* **Exercise objective**:
Could you please transcribe the data exactly, without the pictures?

* **Task material**:
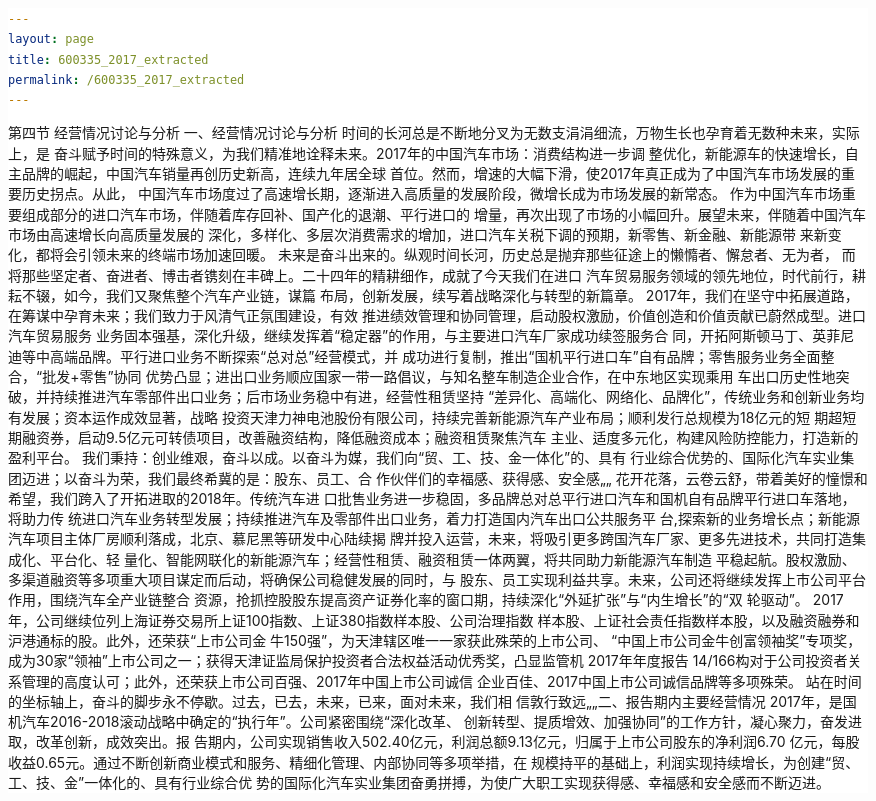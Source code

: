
 ```yaml
---
layout: page
title: 600335_2017_extracted
permalink: /600335_2017_extracted
---
```


第四节
经营情况讨论与分析
一、经营情况讨论与分析
时间的长河总是不断地分叉为无数支涓涓细流，万物生长也孕育着无数种未来，实际上，是
奋斗赋予时间的特殊意义，为我们精准地诠释未来。2017年的中国汽车市场：消费结构进一步调
整优化，新能源车的快速增长，自主品牌的崛起，中国汽车销量再创历史新高，连续九年居全球
首位。然而，增速的大幅下滑，使2017年真正成为了中国汽车市场发展的重要历史拐点。从此，
中国汽车市场度过了高速增长期，逐渐进入高质量的发展阶段，微增长成为市场发展的新常态。
作为中国汽车市场重要组成部分的进口汽车市场，伴随着库存回补、国产化的退潮、平行进口的
增量，再次出现了市场的小幅回升。展望未来，伴随着中国汽车市场由高速增长向高质量发展的
深化，多样化、多层次消费需求的增加，进口汽车关税下调的预期，新零售、新金融、新能源带
来新变化，都将会引领未来的终端市场加速回暖。
未来是奋斗出来的。纵观时间长河，历史总是抛弃那些征途上的懒憜者、懈怠者、无为者，
而将那些坚定者、奋进者、博击者镌刻在丰碑上。二十四年的精耕细作，成就了今天我们在进口
汽车贸易服务领域的领先地位，时代前行，耕耘不辍，如今，我们又聚焦整个汽车产业链，谋篇
布局，创新发展，续写着战略深化与转型的新篇章。
2017年，我们在坚守中拓展道路，在筹谋中孕育未来；我们致力于风清气正氛围建设，有效
推进绩效管理和协同管理，启动股权激励，价值创造和价值贡献已蔚然成型。进口汽车贸易服务
业务固本强基，深化升级，继续发挥着“稳定器”的作用，与主要进口汽车厂家成功续签服务合
同，开拓阿斯顿马丁、英菲尼迪等中高端品牌。平行进口业务不断探索“总对总”经营模式，并
成功进行复制，推出“国机平行进口车”自有品牌；零售服务业务全面整合，“批发+零售”协同
优势凸显；进出口业务顺应国家一带一路倡议，与知名整车制造企业合作，在中东地区实现乘用
车出口历史性地突破，并持续推进汽车零部件出口业务；后市场业务稳中有进，经营性租赁坚持
“差异化、高端化、网络化、品牌化”，传统业务和创新业务均有发展；资本运作成效显著，战略
投资天津力神电池股份有限公司，持续完善新能源汽车产业布局；顺利发行总规模为18亿元的短
期超短期融资券，启动9.5亿元可转债项目，改善融资结构，降低融资成本；融资租赁聚焦汽车
主业、适度多元化，构建风险防控能力，打造新的盈利平台。
我们秉持：创业维艰，奋斗以成。以奋斗为媒，我们向“贸、工、技、金一体化”的、具有
行业综合优势的、国际化汽车实业集团迈进；以奋斗为荣，我们最终希冀的是：股东、员工、合
作伙伴们的幸福感、获得感、安全感„„
花开花落，云卷云舒，带着美好的憧憬和希望，我们跨入了开拓进取的2018年。传统汽车进
口批售业务进一步稳固，多品牌总对总平行进口汽车和国机自有品牌平行进口车落地，将助力传
统进口汽车业务转型发展；持续推进汽车及零部件出口业务，着力打造国内汽车出口公共服务平
台,探索新的业务增长点；新能源汽车项目主体厂房顺利落成，北京、慕尼黑等研发中心陆续揭
牌并投入运营，未来，将吸引更多跨国汽车厂家、更多先进技术，共同打造集成化、平台化、轻
量化、智能网联化的新能源汽车；经营性租赁、融资租赁一体两翼，将共同助力新能源汽车制造
平稳起航。股权激励、多渠道融资等多项重大项目谋定而后动，将确保公司稳健发展的同时，与
股东、员工实现利益共享。未来，公司还将继续发挥上市公司平台作用，围绕汽车全产业链整合
资源，抢抓控股股东提高资产证券化率的窗口期，持续深化“外延扩张”与“内生增长”的“双
轮驱动”。
2017年，公司继续位列上海证券交易所上证100指数、上证380指数样本股、公司治理指数
样本股、上证社会责任指数样本股，以及融资融券和沪港通标的股。此外，还荣获“上市公司金
牛150强”，为天津辖区唯一一家获此殊荣的上市公司、
“中国上市公司金牛创富领袖奖”专项奖，
成为30家“领袖”上市公司之一；获得天津证监局保护投资者合法权益活动优秀奖，凸显监管机
2017年年度报告
14/166构对于公司投资者关系管理的高度认可；此外，还荣获上市公司百强、2017年中国上市公司诚信
企业百佳、2017中国上市公司诚信品牌等多项殊荣。
站在时间的坐标轴上，奋斗的脚步永不停歇。过去，已去，未来，已来，面对未来，我们相
信敦行致远„„二、报告期内主要经营情况
2017年，是国机汽车2016-2018滚动战略中确定的“执行年”。公司紧密围绕“深化改革、
创新转型、提质增效、加强协同”的工作方针，凝心聚力，奋发进取，改革创新，成效突出。报
告期内，公司实现销售收入502.40亿元，利润总额9.13亿元，归属于上市公司股东的净利润6.70
亿元，每股收益0.65元。通过不断创新商业模式和服务、精细化管理、内部协同等多项举措，在
规模持平的基础上，利润实现持续增长，为创建“贸、工、技、金”一体化的、具有行业综合优
势的国际化汽车实业集团奋勇拼搏，为使广大职工实现获得感、幸福感和安全感而不断迈进。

* **Written solution**:
Source code

:
 ```yaml
---
layout: page
title: 600335_2017_extracted
permalink: /600335_2017_extracted
---
```


第四节
经营情况讨论与分析
一、经营情况讨论与分析
时间的长河总是不断地分叉为无数支涓涓细流，万物生长也孕育着无数种未来，实际上，是
奋斗赋予时间的特殊意义，为我们精准地诠释未来。2017年的中国汽车市场：消费结构进一步调
整优化，新能源车的快速增长，自主品牌的崛起，中国汽车销量再创历史新高，连续九年居全球
首位。然而，增速的大幅下滑，使2017年真正成为了中国汽车市场发展的重要历史拐点。从此，
中国汽车市场度过了高速增长期，逐渐进入高质量的发展阶段，微增长成为市场发展的新常态。
作为中国汽车市场重要组成部分的进口汽车市场，伴随着库存回补、国产化的退潮、平行进口的
增量，再次出现了市场的小幅回升。展望未来，伴随着中国汽车市场由高速增长向高质量发展的
深化，多样化、多层次消费需求的增加，进口汽车关税下调的预期，新零售、新金融、新能源带
来新变化，都将会引领未来的终端市场加速回暖。
未来是奋斗出来的。纵观时间长河，历史总是抛弃那些征途上的懒憜者、懈怠者、无为者，
而将那些坚定者、奋进者、博击者镌刻在丰碑上。二十四年的精耕细作，成就了今天我们在进口
汽车贸易服务领域的领先地位，时代前行，耕耘不辍，如今，我们又聚焦整个汽车产业链，谋篇
布局，创新发展，续写着战略深化与转型的新篇章。
2017年，我们在坚守中拓展道路，在筹谋中孕育未来；我们致力于风清气正氛围建设，有效
推进绩效管理和协同管理，启动股权激励，价值创造和价值贡献已蔚然成型。进口汽车贸易服务
业务固本强基，深化升级，继续发挥着“稳定器”的作用，与主要进口汽车厂家成功续签服务合
同，开拓阿斯顿马丁、英菲尼迪等中高端品牌。平行进口业务不断探索“总对总”经营模式，并
成功进行复制，推出“国机平行进口车”自有品牌；零售服务业务全面整合，“批发+零售”协同
优势凸显；进出口业务顺应国家一带一路倡议，与知名整车制造企业合作，在中东地区实现乘用
车出口历史性地突破，并持续推进汽车零部件出口业务；后市场业务稳中有进，经营性租赁坚持
“差异化、高端化、网络化、品牌化”，传统业务和创新业务均有发展；资本运作成效显著，战略
投资天津力神电池股份有限公司，持续完善新能源汽车产业布局；顺利发行总规模为18亿元的短
期超短期融资券，启动9.5亿元可转债项目，改善融资结构，降低融资成本；融资租赁聚焦汽车
主业、适度多元化，构建风险防控能力，打造新的盈利平台。
我们秉持：创业维艰，奋斗以成。以奋斗为媒，我们向“贸、工、技、金一体化”的、具有
行业综合优势的、国际化汽车实业集团迈进；以奋斗为荣，我们最终希冀的是：股东、员工、合
作伙伴们的幸福感、获得感、安全感„„
花开花落，云卷云舒，带着美好的憧憬和希望，我们跨入了开拓进取的2018年。传统汽车进
口批售业务进一步稳固，多品牌总对总平行进口汽车和国机自有品牌平行进口车落地，将助力传
统进口汽车业务转型发展；持续推进汽车及零部件出口业务，着力打造国内汽车出口公共服务平
台,探索新的业务增长点；新能源汽车项目主体厂房顺利落成，北京、慕尼黑等研发中心陆续揭
牌并投入运营，未来，将吸引更多跨国汽车厂家、更多先进技术，共同打造集成化、平台化、轻
量化、智能网联化的新能源汽车；经营性租赁、融资租赁一体两翼，将共同助力新能源汽车制造
平稳起航。股权激励、多渠道融资等多项重大项目谋定而后动，将确保公司稳健发展的同时，与
股东、员工实现利益共享。未来，公司还将继续发挥上市公司平台作用，围绕汽车全产业链整合
资源，抢抓控股股东提高资产证券化率的窗口期，持续深化“外延扩张”与“内生增长”的“双
轮驱动”。
2017年，公司继续位列上海证券交易所上证100指数、上证380指数样本股、公司治理指数
样本股、上证社会责任指数样本股，以及融资融券和沪港通标的股。此外，还荣获“上市公司金
牛150强”，为天津辖区唯一一家获此殊荣的上市公司、
“中国上市公司金牛创富领袖奖”专项奖，
成为30家“领袖”上市公司之一；获得天津证监局保护投资者合法权益活动优秀奖，凸显监管机
2017年年度报告
14/166构对于公司投资者关系管理的高度认可；此外，还荣获上市公司百强、2017年中国上市公司诚信
企业百佳、2017中国上市公司诚信品牌等多项殊荣。
站在时间的坐标轴上，奋斗的脚步永不停歇。过去，已去，未来，已来，面对未来，我们相
信敦行致远„„二、报告期内主要经营情况
2017年，是国机汽车2016-2018滚动战略中确定的“执行年”。公司紧密围绕“深化改革、
创新转型、提质增效、加强协同”的工作方针，凝心聚力，奋发进取，改革创新，成效突出。报
告期内，公司实现销售收入502.40亿元，利润总额9.13亿元，归属于上市公司股东的净利润6.70
亿元，每股收益0.65元。通过不断创新商业模式和服务、精细化管理、内部协同等多项举措，在
规模持平的基础上，利润实现持续增长，为创建“贸、工、技、金”一体化的、具有行业综合优
势的国际化汽车实业集团奋勇拼搏，为使广大职工实现获得感、幸福感和安全感而不断迈进。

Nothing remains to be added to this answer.